* _TASK DESCRIPTION_
The lines to return are those below that contain the word "Wang".

* _GIVEN DATA_
══════

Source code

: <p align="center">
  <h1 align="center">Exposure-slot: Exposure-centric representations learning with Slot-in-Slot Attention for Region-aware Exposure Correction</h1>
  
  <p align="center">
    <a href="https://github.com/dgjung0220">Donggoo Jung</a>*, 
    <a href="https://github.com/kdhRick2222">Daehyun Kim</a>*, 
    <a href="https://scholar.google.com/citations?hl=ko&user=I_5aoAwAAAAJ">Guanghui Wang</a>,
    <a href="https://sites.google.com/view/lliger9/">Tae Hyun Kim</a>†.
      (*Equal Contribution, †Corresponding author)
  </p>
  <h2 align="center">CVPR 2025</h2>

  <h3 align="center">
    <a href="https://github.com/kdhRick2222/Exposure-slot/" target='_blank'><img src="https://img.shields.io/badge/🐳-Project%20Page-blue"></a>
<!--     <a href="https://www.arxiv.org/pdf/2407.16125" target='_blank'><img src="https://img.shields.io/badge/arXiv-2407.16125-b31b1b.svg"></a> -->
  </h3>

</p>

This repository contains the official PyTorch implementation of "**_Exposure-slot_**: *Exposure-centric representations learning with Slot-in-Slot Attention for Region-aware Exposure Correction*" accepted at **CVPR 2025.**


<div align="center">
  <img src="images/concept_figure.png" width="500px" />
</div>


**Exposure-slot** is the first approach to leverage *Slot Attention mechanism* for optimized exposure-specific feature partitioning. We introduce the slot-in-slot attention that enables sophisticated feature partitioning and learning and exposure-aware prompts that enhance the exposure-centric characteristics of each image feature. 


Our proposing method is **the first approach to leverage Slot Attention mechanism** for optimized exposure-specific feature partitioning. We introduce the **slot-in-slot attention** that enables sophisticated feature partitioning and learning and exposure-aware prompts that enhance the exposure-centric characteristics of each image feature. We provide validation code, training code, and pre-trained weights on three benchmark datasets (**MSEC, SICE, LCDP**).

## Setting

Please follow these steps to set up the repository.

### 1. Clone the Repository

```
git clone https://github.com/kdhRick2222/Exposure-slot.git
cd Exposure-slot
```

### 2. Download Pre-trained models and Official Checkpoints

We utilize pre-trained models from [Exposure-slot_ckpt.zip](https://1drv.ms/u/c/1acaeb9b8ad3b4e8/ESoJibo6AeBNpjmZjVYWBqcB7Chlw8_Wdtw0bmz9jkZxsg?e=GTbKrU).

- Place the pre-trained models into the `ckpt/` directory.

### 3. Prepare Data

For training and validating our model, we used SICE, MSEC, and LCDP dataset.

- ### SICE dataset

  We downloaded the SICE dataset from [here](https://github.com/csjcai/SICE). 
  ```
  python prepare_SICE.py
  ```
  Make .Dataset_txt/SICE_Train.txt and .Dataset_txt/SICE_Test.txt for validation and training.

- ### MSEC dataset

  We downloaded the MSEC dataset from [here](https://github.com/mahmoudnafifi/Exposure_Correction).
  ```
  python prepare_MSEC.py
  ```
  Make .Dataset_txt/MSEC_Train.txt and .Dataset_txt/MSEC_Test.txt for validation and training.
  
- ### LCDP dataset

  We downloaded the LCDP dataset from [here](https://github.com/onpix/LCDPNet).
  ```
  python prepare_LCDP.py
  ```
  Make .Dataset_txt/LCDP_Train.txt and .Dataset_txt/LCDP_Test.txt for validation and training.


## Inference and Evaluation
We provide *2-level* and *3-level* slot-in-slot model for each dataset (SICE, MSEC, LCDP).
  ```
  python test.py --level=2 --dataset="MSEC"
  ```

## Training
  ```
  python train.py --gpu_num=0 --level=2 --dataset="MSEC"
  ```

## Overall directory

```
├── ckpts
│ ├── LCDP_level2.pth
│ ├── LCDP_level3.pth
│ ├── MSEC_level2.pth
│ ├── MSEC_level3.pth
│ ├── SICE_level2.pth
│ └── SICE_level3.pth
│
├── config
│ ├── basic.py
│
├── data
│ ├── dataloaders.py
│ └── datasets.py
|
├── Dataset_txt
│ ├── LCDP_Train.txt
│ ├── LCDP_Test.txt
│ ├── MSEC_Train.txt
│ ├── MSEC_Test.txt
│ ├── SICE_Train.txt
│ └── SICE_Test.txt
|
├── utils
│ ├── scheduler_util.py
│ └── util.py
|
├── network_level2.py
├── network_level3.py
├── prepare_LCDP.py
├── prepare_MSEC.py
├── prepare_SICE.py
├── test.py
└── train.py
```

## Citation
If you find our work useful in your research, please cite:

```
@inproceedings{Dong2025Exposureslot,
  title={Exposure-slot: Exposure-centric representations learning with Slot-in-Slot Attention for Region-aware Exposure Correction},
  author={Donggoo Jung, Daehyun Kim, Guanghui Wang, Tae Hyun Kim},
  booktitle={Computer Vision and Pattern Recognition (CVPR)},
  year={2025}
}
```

══════

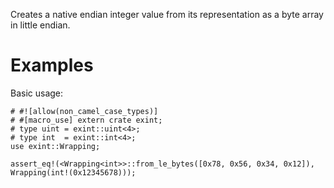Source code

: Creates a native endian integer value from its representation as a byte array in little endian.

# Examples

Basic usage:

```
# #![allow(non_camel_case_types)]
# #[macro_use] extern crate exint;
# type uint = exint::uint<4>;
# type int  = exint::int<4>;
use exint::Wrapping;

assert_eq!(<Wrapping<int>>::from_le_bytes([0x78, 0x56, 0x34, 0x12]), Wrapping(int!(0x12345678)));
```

══════

* _RESPONSE TO THE TASK_
    <a href="https://scholar.google.com/citations?hl=ko&user=I_5aoAwAAAAJ">Guanghui Wang</a>,
  author={Donggoo Jung, Daehyun Kim, Guanghui Wang, Tae Hyun Kim},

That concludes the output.